For consistent results:

Benchmark Best Practices
# Run multiple iterations
hyperfine 'rg pattern' --warmup 3 --runs 10

# Pin to specific CPU cores (Linux)
taskset -c 0-3 rg pattern

# Use --stats to see internal metrics
rg --stats pattern

Tip

Use hyperfine for reliable benchmarking with statistical analysis.
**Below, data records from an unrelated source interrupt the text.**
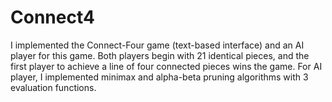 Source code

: # Connect4  
I implemented the Connect-Four game (text-based interface) and an AI player for this game. Both players begin with 21 identical pieces, and the first player to achieve a line of four connected pieces wins the game. For AI player, I implemented minimax and alpha-beta pruning algorithms with 3 evaluation functions.
	
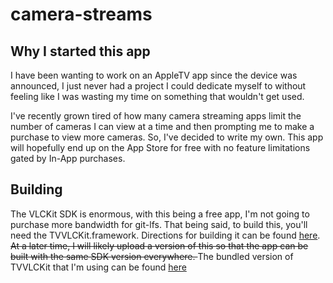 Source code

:# camera-streams

## Why I started this app
I have been wanting to work on an AppleTV app since the device was announced, I just never had a project I could dedicate myself to without feeling like I was wasting my time on something that wouldn't get used.

I've recently grown tired of how many camera streaming apps limit the number of cameras I can view at a time and then prompting me to make a purchase to view more cameras.  So, I've decided to write my own.  This app will hopefully end up on the App Store for free with no feature limitations gated by In-App purchases.

## Building
The VLCKit SDK is enormous, with this being a free app, I'm not going to purchase more bandwidth for git-lfs.  That being said, to build this, you'll need the TVVLCKit.framework.  Directions for building it can be found [here](https://wiki.videolan.org/VLCKit/).  <s>At a later time, I will likely upload a version of this so that the app can be built with the same SDK version everywhere. </s>  The bundled version of TVVLCKit that I'm using can be found [here](https://external.lowther.com/adam/tvvlc.tgz) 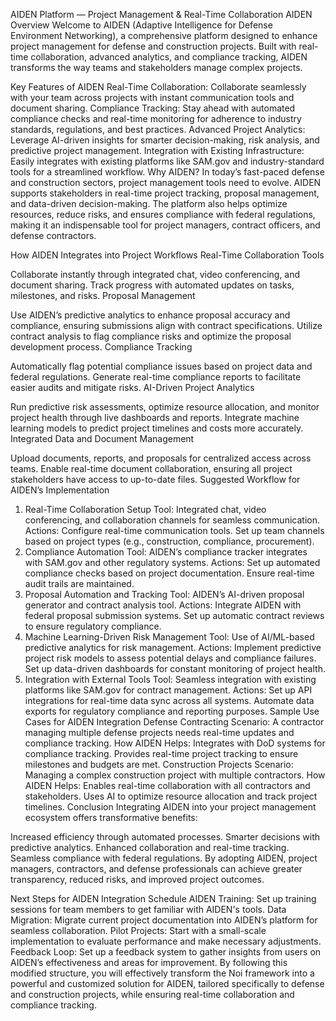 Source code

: AIDEN Platform — Project Management & Real-Time Collaboration
AIDEN Overview
Welcome to AIDEN (Adaptive Intelligence for Defense Environment Networking), a comprehensive platform designed to enhance project management for defense and construction projects. Built with real-time collaboration, advanced analytics, and compliance tracking, AIDEN transforms the way teams and stakeholders manage complex projects.

Key Features of AIDEN
Real-Time Collaboration: Collaborate seamlessly with your team across projects with instant communication tools and document sharing.
Compliance Tracking: Stay ahead with automated compliance checks and real-time monitoring for adherence to industry standards, regulations, and best practices.
Advanced Project Analytics: Leverage AI-driven insights for smarter decision-making, risk analysis, and predictive project management.
Integration with Existing Infrastructure: Easily integrates with existing platforms like SAM.gov and industry-standard tools for a streamlined workflow.
Why AIDEN?
In today’s fast-paced defense and construction sectors, project management tools need to evolve. AIDEN supports stakeholders in real-time project tracking, proposal management, and data-driven decision-making. The platform also helps optimize resources, reduce risks, and ensures compliance with federal regulations, making it an indispensable tool for project managers, contract officers, and defense contractors.

How AIDEN Integrates into Project Workflows
Real-Time Collaboration Tools

Collaborate instantly through integrated chat, video conferencing, and document sharing.
Track progress with automated updates on tasks, milestones, and risks.
Proposal Management

Use AIDEN’s predictive analytics to enhance proposal accuracy and compliance, ensuring submissions align with contract specifications.
Utilize contract analysis to flag compliance risks and optimize the proposal development process.
Compliance Tracking

Automatically flag potential compliance issues based on project data and federal regulations.
Generate real-time compliance reports to facilitate easier audits and mitigate risks.
AI-Driven Project Analytics

Run predictive risk assessments, optimize resource allocation, and monitor project health through live dashboards and reports.
Integrate machine learning models to predict project timelines and costs more accurately.
Integrated Data and Document Management

Upload documents, reports, and proposals for centralized access across teams.
Enable real-time document collaboration, ensuring all project stakeholders have access to up-to-date files.
Suggested Workflow for AIDEN’s Implementation
1. Real-Time Collaboration Setup
Tool: Integrated chat, video conferencing, and collaboration channels for seamless communication.
Actions:
Configure real-time communication tools.
Set up team channels based on project types (e.g., construction, compliance, procurement).
2. Compliance Automation
Tool: AIDEN’s compliance tracker integrates with SAM.gov and other regulatory systems.
Actions:
Set up automated compliance checks based on project documentation.
Ensure real-time audit trails are maintained.
3. Proposal Automation and Tracking
Tool: AIDEN’s AI-driven proposal generator and contract analysis tool.
Actions:
Integrate AIDEN with federal proposal submission systems.
Set up automatic contract reviews to ensure regulatory compliance.
4. Machine Learning-Driven Risk Management
Tool: Use of AI/ML-based predictive analytics for risk management.
Actions:
Implement predictive project risk models to assess potential delays and compliance failures.
Set up data-driven dashboards for constant monitoring of project health.
5. Integration with External Tools
Tool: Seamless integration with existing platforms like SAM.gov for contract management.
Actions:
Set up API integrations for real-time data sync across all systems.
Automate data exports for regulatory compliance and reporting purposes.
Sample Use Cases for AIDEN Integration
Defense Contracting
Scenario: A contractor managing multiple defense projects needs real-time updates and compliance tracking.
How AIDEN Helps:
Integrates with DoD systems for compliance tracking.
Provides real-time project tracking to ensure milestones and budgets are met.
Construction Projects
Scenario: Managing a complex construction project with multiple contractors.
How AIDEN Helps:
Enables real-time collaboration with all contractors and stakeholders.
Uses AI to optimize resource allocation and track project timelines.
Conclusion
Integrating AIDEN into your project management ecosystem offers transformative benefits:

Increased efficiency through automated processes.
Smarter decisions with predictive analytics.
Enhanced collaboration and real-time tracking.
Seamless compliance with federal regulations.
By adopting AIDEN, project managers, contractors, and defense professionals can achieve greater transparency, reduced risks, and improved project outcomes.

Next Steps for AIDEN Integration
Schedule AIDEN Training: Set up training sessions for team members to get familiar with AIDEN's tools.
Data Migration: Migrate current project documentation into AIDEN’s platform for seamless collaboration.
Pilot Projects: Start with a small-scale implementation to evaluate performance and make necessary adjustments.
Feedback Loop: Set up a feedback system to gather insights from users on AIDEN’s effectiveness and areas for improvement.
By following this modified structure, you will effectively transform the Noi framework into a powerful and customized solution for AIDEN, tailored specifically to defense and construction projects, while ensuring real-time collaboration and compliance tracking.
It automatically handles warmup runs and provides min/mean/max timing with standard deviation.

Performance Tips

For Large Codebases

# Source: crates/core/flags/defs.rs
# Use file type filtering
rg -t rust pattern

# Limit search depth
rg --max-depth 3 pattern

# Skip large files
rg --max-filesize 1M pattern

# Skip directories on other file systems (avoid network mounts)
rg --one-file-system pattern

# Stop after N matches for quick sampling
rg --max-count 100 pattern

# Omit very long lines to prevent memory issues
rg --max-columns 500 pattern

For Network File Systems

# Disable memory mapping (often slower on NFS)
rg --no-mmap pattern

# Reduce thread count to avoid overwhelming network
rg -j 2 pattern

For Memory-Constrained Environments

# Reduce thread count
rg --threads 2 pattern

# Set conservative limits (reduce from 1000 MB and 100 MB defaults)
rg --dfa-size-limit 10M --regex-size-limit 5M pattern

# Disable memory mapping
rg --no-mmap pattern

For Maximum Speed

# Use literal search when possible
rg -F 'exact string'

# Use simple patterns instead of complex regex
rg 'foo.*bar' # Good
rg 'foo[^\n]*bar' # Slower

# Filter by file type
rg -t py pattern  # Faster than searching all files

Common Performance Pitfalls

Avoid These Patterns

Common Performance Mistakes

  1. Overly complex regex: Use literal search (-F) when possible—it's 10-50x faster
  2. Unnecessary PCRE2: Default engine is faster for most patterns unless you need look-around/backreferences
  3. Sorting when not needed: Disables parallelism (4-10x slower on multi-core systems)
  4. Too many threads: Overhead can exceed benefit (usually > 16 threads)
  5. Memory mapping small files: Buffered I/O is faster for files under a few MB

Troubleshooting Slow Searches

If ripgrep seems slow:

  1. Check what's being searched:

    rg --files | wc -l  # How many files?
    rg --stats pattern  # How much data?
    

  2. Verify file filtering:

    rg --debug pattern 2>&1 | grep -i ignore
    

  3. Test with simpler pattern:

    rg -F 'literal'  # Is regex the bottleneck?
    

  4. Check for network file systems: Much slower than local disks

  5. Measure with --stats: Identify time spent in different phases

Summary

Ripgrep's performance comes from: - Parallel multi-threaded search by default - Automatic memory mapping for large files - SIMD-accelerated literal matching - Efficient regex engines with smart optimizations - Careful memory management

For most use cases, the defaults are optimal. Use the tuning options described in this chapter when you have specific performance requirements or constraints.